How to complete this task =>
Pictures should be excluded; otherwise, copy every entry exactly.

The data =>
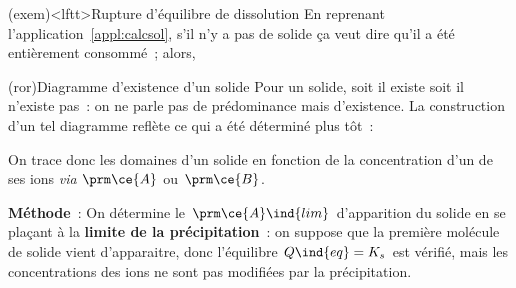 \documentclass[../../main/main.tex]{subfiles}
\begin{document}
\begin{tcb*}(exem)<lftt>{Rupture d'équilibre de dissolution}
  En reprenant l'application~\ref{appl:calcsol}, s'il n'y a pas de solide ça
  veut dire qu'il a été entièrement consommé~; alors,
  \vspace{-15pt}
\end{tcb*}

\begin{tcb*}(ror){Diagramme d'existence d'un solide}
  Pour un solide, soit il existe soit il n'existe pas~: on ne parle pas de
  prédominance mais d'existence. La construction d'un tel diagramme reflète ce
  qui a été déterminé plus tôt~:
  \begin{center}
    \textbf{}
  \end{center}
  On trace donc les domaines d'un solide  en fonction de la
  concentration d'un de ses ions \textit{via} $\prm \ce{A}$ ou $\prm \ce{B}$.
  \begin{center}
  \end{center}
  \textbf{Méthode}~:
  On détermine le $\prm \ce{A}\ind{lim}$ d’apparition du solide en se plaçant à
  la \textbf{limite de la précipitation}~: on suppose que la première molécule
  de solide vient d’apparaitre, donc l’équilibre $Q\ind{eq} = K_s$ est vérifié,
  mais les concentrations des ions ne sont pas modifiées par la précipitation.
\end{tcb*}
\end{document}
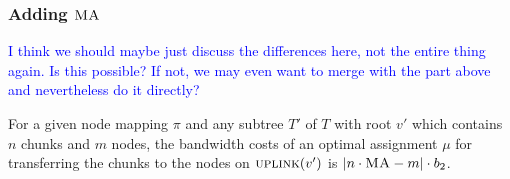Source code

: \documentclass[9pt,twocolumn]{scrartcl}
\newcommand{\stefan}[1]{\textcolor{blue}{#1}}
\newcommand{\MaFactor}{\ensuremath{\textsc{MA}}}
\newcommand{\VmChunkAssignment}{\mu}
\newcommand{\NodeMapping}{\pi}
\newcommand{\SubstrateNode}{\ensuremath{v}}
\newcommand{\Uplink}{\ensuremath{\textsc{uplink}}}
\newcommand{\MA}{\textsc{MA}}
\newcommand{\Tree}{\ensuremath{T}}
\newcommand{\CostTrans}{\ensuremath{b_2}}
\begin{document}
\subsubsection{Adding $\MA$}

\stefan{I think we should maybe just discuss the differences here, not the entire thing again. Is this possible?
If not, we may even want to merge with the part above and nevertheless do it directly?}

\begin{lemma}
\label{lemma:adding-ma}
For a given node mapping $\NodeMapping$ and any subtree $\Tree'$
of $\Tree$ with root $\SubstrateNode'$ which contains $n$ chunks and $m$
nodes, the bandwidth costs of an optimal assignment $\VmChunkAssignment$ for
transferring the chunks to the nodes 
on $\Uplink(\SubstrateNode')$ is $|n\cdot\MaFactor
- m| \cdot \CostTrans$.
\end{lemma}
\end{document}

Solution =>
 \documentclass[../../main/main.tex]{subfiles}
\begin{document}
\begin{tcb*}(exem)<lftt>{Rupture d'équilibre de dissolution}
  En reprenant l'application~\ref{appl:calcsol}, s'il n'y a pas de solide ça
  veut dire qu'il a été entièrement consommé~; alors,
  \vspace{-15pt}
\end{tcb*}

\begin{tcb*}(ror){Diagramme d'existence d'un solide}
  Pour un solide, soit il existe soit il n'existe pas~: on ne parle pas de
  prédominance mais d'existence. La construction d'un tel diagramme reflète ce
  qui a été déterminé plus tôt~:
  \begin{center}
    \textbf{}
  \end{center}
  On trace donc les domaines d'un solide  en fonction de la
  concentration d'un de ses ions \textit{via} $\prm \ce{A}$ ou $\prm \ce{B}$.
  \begin{center}
  \end{center}
  \textbf{Méthode}~:
  On détermine le $\prm \ce{A}\ind{lim}$ d’apparition du solide en se plaçant à
  la \textbf{limite de la précipitation}~: on suppose que la première molécule
  de solide vient d’apparaitre, donc l’équilibre $Q\ind{eq} = K_s$ est vérifié,
  mais les concentrations des ions ne sont pas modifiées par la précipitation.
\end{tcb*}
\end{document}
Source code

: \documentclass[9pt,twocolumn]{scrartcl}
\newcommand{\stefan}[1]{\textcolor{blue}{#1}}
\newcommand{\MaFactor}{\ensuremath{\textsc{MA}}}
\newcommand{\VmChunkAssignment}{\mu}
\newcommand{\NodeMapping}{\pi}
\newcommand{\SubstrateNode}{\ensuremath{v}}
\newcommand{\Uplink}{\ensuremath{\textsc{uplink}}}
\newcommand{\MA}{\textsc{MA}}
\newcommand{\Tree}{\ensuremath{T}}
\newcommand{\CostTrans}{\ensuremath{b_2}}
\begin{document}
\subsubsection{Adding $\MA$}

\stefan{I think we should maybe just discuss the differences here, not the entire thing again. Is this possible?
If not, we may even want to merge with the part above and nevertheless do it directly?}

\begin{lemma}
\label{lemma:adding-ma}
For a given node mapping $\NodeMapping$ and any subtree $\Tree'$
of $\Tree$ with root $\SubstrateNode'$ which contains $n$ chunks and $m$
nodes, the bandwidth costs of an optimal assignment $\VmChunkAssignment$ for
transferring the chunks to the nodes 
on $\Uplink(\SubstrateNode')$ is $|n\cdot\MaFactor
- m| \cdot \CostTrans$.
\end{lemma}
\end{document}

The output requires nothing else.